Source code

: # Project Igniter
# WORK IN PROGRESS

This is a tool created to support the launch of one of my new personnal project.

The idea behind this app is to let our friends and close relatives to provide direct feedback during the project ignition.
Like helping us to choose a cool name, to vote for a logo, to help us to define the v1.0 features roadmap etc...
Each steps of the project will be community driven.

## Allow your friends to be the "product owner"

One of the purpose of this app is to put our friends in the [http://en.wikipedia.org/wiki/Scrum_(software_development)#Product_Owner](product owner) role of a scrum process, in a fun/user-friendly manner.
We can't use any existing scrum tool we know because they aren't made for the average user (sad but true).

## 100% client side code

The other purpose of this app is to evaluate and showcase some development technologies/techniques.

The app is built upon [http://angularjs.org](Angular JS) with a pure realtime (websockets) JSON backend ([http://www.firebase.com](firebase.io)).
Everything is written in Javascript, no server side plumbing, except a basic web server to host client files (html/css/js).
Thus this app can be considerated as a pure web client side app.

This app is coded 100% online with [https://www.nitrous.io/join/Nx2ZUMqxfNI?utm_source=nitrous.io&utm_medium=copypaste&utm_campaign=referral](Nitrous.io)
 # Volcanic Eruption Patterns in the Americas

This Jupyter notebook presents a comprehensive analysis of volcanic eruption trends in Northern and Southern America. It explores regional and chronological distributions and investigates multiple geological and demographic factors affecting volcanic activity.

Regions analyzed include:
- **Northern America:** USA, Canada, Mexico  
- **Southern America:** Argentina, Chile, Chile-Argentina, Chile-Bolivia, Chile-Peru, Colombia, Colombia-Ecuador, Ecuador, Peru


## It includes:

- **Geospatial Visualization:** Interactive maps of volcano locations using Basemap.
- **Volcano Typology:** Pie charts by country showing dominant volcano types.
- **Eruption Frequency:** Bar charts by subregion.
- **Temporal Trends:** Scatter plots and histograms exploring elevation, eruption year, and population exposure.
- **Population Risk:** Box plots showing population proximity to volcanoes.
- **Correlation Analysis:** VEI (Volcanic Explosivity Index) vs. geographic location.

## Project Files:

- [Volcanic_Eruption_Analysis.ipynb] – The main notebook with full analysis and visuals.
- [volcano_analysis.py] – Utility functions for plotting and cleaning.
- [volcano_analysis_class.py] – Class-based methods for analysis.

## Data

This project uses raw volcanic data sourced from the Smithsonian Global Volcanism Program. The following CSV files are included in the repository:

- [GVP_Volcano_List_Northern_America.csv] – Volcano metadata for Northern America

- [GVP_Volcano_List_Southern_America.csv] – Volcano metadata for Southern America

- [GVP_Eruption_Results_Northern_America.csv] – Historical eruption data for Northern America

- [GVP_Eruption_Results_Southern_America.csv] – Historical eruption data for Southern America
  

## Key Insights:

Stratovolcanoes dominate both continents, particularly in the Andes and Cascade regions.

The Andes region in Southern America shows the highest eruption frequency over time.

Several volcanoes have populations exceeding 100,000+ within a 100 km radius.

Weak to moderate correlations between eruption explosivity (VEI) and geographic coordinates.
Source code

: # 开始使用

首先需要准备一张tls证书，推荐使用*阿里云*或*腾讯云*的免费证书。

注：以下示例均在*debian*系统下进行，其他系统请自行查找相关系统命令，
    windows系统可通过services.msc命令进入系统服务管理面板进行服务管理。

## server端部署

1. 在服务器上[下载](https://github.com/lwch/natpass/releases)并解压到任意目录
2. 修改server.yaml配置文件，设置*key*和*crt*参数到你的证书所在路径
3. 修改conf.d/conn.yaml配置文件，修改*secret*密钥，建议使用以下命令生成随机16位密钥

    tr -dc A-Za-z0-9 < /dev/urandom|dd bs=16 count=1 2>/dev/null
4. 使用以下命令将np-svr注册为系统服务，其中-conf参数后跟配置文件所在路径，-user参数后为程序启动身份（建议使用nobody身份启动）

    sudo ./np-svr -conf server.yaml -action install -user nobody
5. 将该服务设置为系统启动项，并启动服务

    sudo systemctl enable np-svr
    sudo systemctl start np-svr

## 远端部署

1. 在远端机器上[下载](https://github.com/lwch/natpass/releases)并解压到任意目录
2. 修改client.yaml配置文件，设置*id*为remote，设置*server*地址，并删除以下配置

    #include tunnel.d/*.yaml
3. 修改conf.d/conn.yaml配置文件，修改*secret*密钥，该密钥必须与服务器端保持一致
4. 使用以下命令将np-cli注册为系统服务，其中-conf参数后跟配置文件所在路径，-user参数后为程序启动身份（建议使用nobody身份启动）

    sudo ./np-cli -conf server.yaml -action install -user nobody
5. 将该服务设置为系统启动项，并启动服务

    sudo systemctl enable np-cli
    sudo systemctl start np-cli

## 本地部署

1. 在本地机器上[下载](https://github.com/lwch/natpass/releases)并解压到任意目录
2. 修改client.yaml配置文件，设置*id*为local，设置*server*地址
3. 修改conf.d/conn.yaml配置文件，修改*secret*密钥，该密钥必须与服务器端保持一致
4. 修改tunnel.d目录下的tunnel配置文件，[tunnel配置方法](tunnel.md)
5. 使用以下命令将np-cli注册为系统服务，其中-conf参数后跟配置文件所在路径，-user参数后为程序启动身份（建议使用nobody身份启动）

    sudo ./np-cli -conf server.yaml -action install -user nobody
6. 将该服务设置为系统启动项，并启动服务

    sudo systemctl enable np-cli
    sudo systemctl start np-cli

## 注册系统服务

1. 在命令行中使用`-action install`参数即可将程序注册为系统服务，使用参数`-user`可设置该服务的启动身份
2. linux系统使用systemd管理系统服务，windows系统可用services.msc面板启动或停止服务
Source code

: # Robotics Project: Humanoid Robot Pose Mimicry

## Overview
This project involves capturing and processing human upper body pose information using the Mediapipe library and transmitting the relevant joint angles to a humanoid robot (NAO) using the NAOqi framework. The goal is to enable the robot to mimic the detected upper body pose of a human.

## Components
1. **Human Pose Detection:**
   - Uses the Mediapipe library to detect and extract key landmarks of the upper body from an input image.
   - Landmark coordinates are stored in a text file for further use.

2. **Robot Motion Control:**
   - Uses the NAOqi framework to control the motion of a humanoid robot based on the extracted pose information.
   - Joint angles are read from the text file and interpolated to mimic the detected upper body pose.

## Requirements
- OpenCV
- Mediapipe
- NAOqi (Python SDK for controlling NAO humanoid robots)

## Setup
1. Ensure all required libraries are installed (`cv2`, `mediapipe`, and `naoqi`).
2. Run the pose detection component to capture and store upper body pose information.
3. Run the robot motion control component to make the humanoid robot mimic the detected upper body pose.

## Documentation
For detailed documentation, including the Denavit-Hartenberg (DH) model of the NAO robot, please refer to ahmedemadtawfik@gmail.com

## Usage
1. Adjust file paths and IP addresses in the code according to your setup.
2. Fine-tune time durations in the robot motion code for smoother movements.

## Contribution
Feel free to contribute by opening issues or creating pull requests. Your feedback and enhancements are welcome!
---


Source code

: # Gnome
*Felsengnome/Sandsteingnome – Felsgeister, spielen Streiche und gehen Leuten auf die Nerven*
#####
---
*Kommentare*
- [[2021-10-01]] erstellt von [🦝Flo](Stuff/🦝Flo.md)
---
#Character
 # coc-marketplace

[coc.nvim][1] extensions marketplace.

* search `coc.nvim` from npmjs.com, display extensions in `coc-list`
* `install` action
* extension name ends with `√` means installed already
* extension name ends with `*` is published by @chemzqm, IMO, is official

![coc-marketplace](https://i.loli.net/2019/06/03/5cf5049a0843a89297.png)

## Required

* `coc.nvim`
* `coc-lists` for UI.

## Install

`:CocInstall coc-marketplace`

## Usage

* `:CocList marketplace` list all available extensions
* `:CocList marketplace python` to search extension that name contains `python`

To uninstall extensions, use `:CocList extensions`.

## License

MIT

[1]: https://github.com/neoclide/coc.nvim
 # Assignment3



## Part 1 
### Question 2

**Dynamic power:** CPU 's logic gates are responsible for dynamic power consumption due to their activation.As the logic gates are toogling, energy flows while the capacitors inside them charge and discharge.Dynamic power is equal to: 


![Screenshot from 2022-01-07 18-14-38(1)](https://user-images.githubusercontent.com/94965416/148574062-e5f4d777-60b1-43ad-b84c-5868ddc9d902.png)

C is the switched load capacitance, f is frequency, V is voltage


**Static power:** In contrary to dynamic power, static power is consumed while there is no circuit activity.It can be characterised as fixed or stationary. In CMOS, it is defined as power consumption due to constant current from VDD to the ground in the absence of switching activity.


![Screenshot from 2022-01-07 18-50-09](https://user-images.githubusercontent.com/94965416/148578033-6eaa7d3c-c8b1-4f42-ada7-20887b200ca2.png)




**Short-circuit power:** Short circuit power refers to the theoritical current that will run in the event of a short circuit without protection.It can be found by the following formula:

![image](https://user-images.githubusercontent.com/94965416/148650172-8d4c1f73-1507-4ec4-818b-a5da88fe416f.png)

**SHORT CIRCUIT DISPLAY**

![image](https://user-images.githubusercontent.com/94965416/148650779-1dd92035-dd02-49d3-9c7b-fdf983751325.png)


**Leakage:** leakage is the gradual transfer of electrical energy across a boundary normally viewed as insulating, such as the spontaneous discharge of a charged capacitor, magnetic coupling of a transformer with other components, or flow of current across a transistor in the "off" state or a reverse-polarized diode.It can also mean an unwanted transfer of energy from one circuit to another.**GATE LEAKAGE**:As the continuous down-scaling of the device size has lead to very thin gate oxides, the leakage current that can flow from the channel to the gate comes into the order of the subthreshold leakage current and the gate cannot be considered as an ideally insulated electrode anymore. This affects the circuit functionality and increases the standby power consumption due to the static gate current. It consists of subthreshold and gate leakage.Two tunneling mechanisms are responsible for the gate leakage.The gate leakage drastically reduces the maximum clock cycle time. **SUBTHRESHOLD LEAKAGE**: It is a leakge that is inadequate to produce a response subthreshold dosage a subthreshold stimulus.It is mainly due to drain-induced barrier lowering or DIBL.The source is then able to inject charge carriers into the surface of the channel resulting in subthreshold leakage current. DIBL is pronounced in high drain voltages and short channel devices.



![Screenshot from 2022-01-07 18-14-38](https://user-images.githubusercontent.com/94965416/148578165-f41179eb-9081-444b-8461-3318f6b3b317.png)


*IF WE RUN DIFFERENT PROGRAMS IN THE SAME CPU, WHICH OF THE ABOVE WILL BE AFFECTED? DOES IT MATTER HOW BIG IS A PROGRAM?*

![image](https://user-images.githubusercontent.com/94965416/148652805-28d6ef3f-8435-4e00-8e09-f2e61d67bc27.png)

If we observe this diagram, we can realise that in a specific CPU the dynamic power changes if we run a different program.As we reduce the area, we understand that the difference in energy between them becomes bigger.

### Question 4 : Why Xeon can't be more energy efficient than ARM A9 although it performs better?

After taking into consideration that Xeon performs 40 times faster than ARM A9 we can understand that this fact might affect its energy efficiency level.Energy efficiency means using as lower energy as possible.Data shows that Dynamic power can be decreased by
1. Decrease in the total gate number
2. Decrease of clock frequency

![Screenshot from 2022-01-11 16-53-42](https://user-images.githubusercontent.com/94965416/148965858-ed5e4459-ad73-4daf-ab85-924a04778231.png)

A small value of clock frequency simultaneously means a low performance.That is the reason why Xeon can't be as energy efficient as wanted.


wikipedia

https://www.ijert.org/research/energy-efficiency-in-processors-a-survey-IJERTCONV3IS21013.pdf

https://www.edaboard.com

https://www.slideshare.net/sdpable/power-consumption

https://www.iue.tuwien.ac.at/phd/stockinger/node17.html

-------------------------

## BRIEF
Reproduce, word for word and in full, only the lines above that start at the line with "1. **Human Pose Detection:**" and run through the line with "- Mediapipe", both ends included.

## SOLUTION FOR THIS PROBLEM
1. **Human Pose Detection:**
   - Uses the Mediapipe library to detect and extract key landmarks of the upper body from an input image.
   - Landmark coordinates are stored in a text file for further use.

2. **Robot Motion Control:**
   - Uses the NAOqi framework to control the motion of a humanoid robot based on the extracted pose information.
   - Joint angles are read from the text file and interpolated to mimic the detected upper body pose.

## Requirements
- OpenCV
- Mediapipe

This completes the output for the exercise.